I found a production job which calls {{isEmpty}} on the output of {{spark.read.parquet()}} and the {{isEmpty}} call took several minutes to complete because it needed to launch hundreds of thousands of tasks to compute a single record of each partition (this is an enormous dataset).

I could instruct the job author use a different, more efficient method of checking for non-emptiness, but this feels like the type of optimization that Spark should handle itself.

Maybe we can special-case {{IsEmpty}} for the case where plan consists of only a file source scan (or a file source scan followed by a projection, but without any filters, etc.).

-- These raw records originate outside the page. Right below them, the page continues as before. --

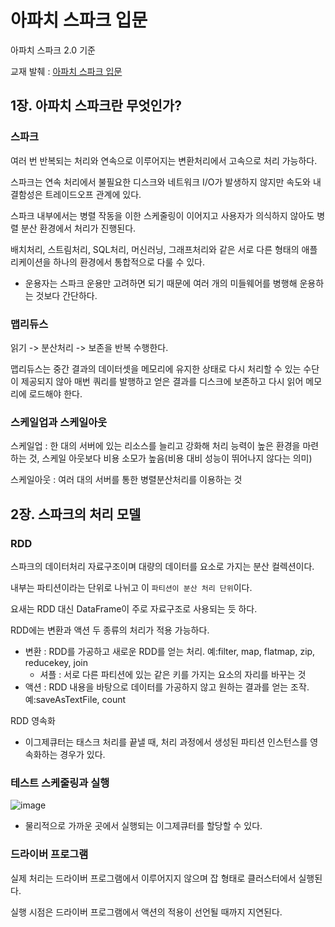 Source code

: # 아파치 스파크 입문

아파치 스파크 2.0 기준

교재 발췌 : [아파치 스파크 입문](https://www.hanbit.co.kr/store/books/look.php?p_code=B3640024966)

## 1장. 아파치 스파크란 무엇인가?

### 스파크
여러 번 반복되는 처리와 연속으로 이루어지는 변환처리에서 고속으로 처리 가능하다.

스파크는 연속 처리에서 불필요한 디스크와 네트워크 I/O가 발생하지 않지만 속도와 내결함성은 트레이드오프 관계에 있다.

스파크 내부에서는 병렬 작동을 이한 스케줄링이 이어지고 사용자가 의식하지 않아도 병렬 분산 환경에서 처리가 진행된다.

배치처리, 스트림처리, SQL처리, 머신러닝, 그래프처리와 같은 서로 다른 형태의 애플리케이션을 하나의 환경에서 통합적으로 다룰 수 있다.
  - 운용자는 스파크 운용만 고려하면 되기 때문에 여러 개의 미들웨어를 병행해 운용하는 것보다 간단하다. 

### 맵리듀스 
읽기 -> 분산처리 -> 보존을 반복 수행한다.

맵리듀스는 중간 결과의 데이터셋을 메모리에 유지한 상태로 다시 처리할 수 있는 수단이 제공되지 않아 매번 쿼리를 발행하고 얻은 결과를 디스크에 보존하고 다시 읽어 메모리에 로드해야 한다.

### 스케일업과 스케일아웃
스케일업 : 한 대의 서버에 있는 리소스를 늘리고 강화해 처리 능력이 높은 환경을 마련하는 것, 스케일 아웃보다 비용 소모가 높음(비용 대비 성능이 뛰어나지 않다는 의미)

스케일아웃 : 여러 대의 서버를 통한 병렬분산처리를 이용하는 것


## 2장. 스파크의 처리 모델

### RDD
스파크의 데이터처리 자료구조이며 대량의 데이터를 요소로 가지는 분산 컬렉션이다.

내부는 파티션이라는 단위로 나뉘고 이 `파티션이 분산 처리 단위`이다.

요새는 RDD 대신 DataFrame이 주로 자료구조로 사용되는 듯 하다.

RDD에는 변환과 액션 두 종류의 처리가 적용 가능하다.
 - 변환 : RDD를 가공하고 새로운 RDD를 얻는 처리. 예:filter, map, flatmap, zip, reducekey, join
   - 셔플 : 서로 다른 파티션에 있는 같은 키를 가지는 요소의 자리를 바꾸는 것
 - 액션 : RDD 내용을 바탕으로 데이터를 가공하지 않고 원하는 결과를 얻는 조작. 예:saveAsTextFile, count

RDD 영속화
- 이그제큐터는 태스크 처리를 끝낼 때, 처리 과정에서 생성된 파티션 인스턴스를 영속화하는 경우가 있다. 

### 테스트 스케줄링과 실행
![image](https://user-images.githubusercontent.com/59533593/117096293-91a95400-ada3-11eb-8aab-049db8639011.png)
- 물리적으로 가까운 곳에서 실행되는 이그제큐터를 할당할 수 있다.

### 드라이버 프로그램
실제 처리는 드라이버 프로그램에서 이루어지지 않으며 잡 형태로 클러스터에서 실행된다.

실행 시점은 드라이버 프로그램에서 액션의 적용이 선언될 때까지 지연된다.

In those cases, we can use either the {{.limit(1).take()}} implementation (under assumption that we don't have a ton of empty input files) or something fancier (metadata-only query, looking at Parquet footers, delegating to some datasource API, etc).

 


> Optimize Dataset.isEmpty for base relations / unfiltered datasets
> -----------------------------------------------------------------
>
>                 Key: SPARK-29266
>                 URL: https://issues.apache.org/jira/browse/SPARK-29266
>             Project: Spark
>          Issue Type: Improvement
>          Components: SQL
>    Affects Versions: 3.0.0
>            Reporter: Josh Rosen
>            Priority: Minor
>
> SPARK-23627 added a {{Dataset.isEmpty}} method. This is currently implemented as
> {code:java}
> def isEmpty: Boolean = withAction("isEmpty", limit(1).groupBy().count().queryExecution) { plan =>
>     plan.executeCollect().head.getLong(0) == 0
>   }
> {code}
> which has a global limit of 1 embedded in the middle of the query plan.
> As a result, this will end up computing *all* partitions of the Dataset but each task can stop early once it's computed a single record.
> We could instead implement this as {{ds.limit(1).collect().isEmpty}} but that will go through the "CollectLimit" execution strategy which first computes 1 partition, then 2, then 4, and so on. That will be faster in some cases but slower in others: if the dataset is indeed empty then that method will be slower than one which checks all partitions in parallel, but if it's non-empty (and most tasks' output is non-empty) then it can be much faster.
> There's not an obviously-best implementation here. However, I think there's high value (and low downside) to optimizing for the special case where the Dataset is an unfiltered, untransformed input dataset (e.g. the output of {{spark.read.parquet}}):
> I found a production job which calls {{isEmpty}} on the output of {{spark.read.parquet()}} and the {{isEmpty}} call took several minutes to complete because it needed to launch hundreds of thousands of tasks to compute a single record of each partition (this is an enormous dataset, hence the long runtime for this).
> I could instruct the job author use a different, more efficient method of checking for non-emptiness, but this feels like the type of optimization that Spark should handle itself.
> Maybe we can special-case {{IsEmpty}} for the case where plan consists of only a file source scan (or a file source scan followed by a projection, but without any filters, etc.). In those cases, we can use either the {{.limit(1).take()}} implementation (under assumption that we don't have a ton of empty input files) or something fancier (metadata-only query, looking at Parquet footers, delegating to some datasource API, etc).